▶ Brief: Filter the records down to the lines that hold the word "html", and copy each of those lines.

Records from a data collection
------

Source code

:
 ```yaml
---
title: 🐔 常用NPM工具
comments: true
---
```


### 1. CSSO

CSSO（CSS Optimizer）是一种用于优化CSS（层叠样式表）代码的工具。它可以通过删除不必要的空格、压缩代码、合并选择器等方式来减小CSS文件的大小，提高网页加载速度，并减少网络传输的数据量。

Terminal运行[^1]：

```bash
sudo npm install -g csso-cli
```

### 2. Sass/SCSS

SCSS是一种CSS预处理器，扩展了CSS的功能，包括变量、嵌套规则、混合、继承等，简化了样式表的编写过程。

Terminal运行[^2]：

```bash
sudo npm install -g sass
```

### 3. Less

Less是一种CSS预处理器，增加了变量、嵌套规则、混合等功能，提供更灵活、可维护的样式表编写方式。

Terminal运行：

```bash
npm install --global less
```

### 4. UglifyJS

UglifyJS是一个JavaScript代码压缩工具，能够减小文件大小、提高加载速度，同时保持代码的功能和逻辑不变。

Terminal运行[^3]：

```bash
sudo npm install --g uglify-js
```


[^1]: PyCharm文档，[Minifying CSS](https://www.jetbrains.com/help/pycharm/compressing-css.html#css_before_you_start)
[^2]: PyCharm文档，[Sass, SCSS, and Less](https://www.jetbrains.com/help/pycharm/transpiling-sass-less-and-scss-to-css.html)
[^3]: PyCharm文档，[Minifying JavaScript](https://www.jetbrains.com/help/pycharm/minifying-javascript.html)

------

▶ Exercise response:
[^1]: PyCharm文档，[Minifying CSS](https://www.jetbrains.com/help/pycharm/compressing-css.html#css_before_you_start)
[^2]: PyCharm文档，[Sass, SCSS, and Less](https://www.jetbrains.com/help/pycharm/transpiling-sass-less-and-scss-to-css.html)
[^3]: PyCharm文档，[Minifying JavaScript](https://www.jetbrains.com/help/pycharm/minifying-javascript.html)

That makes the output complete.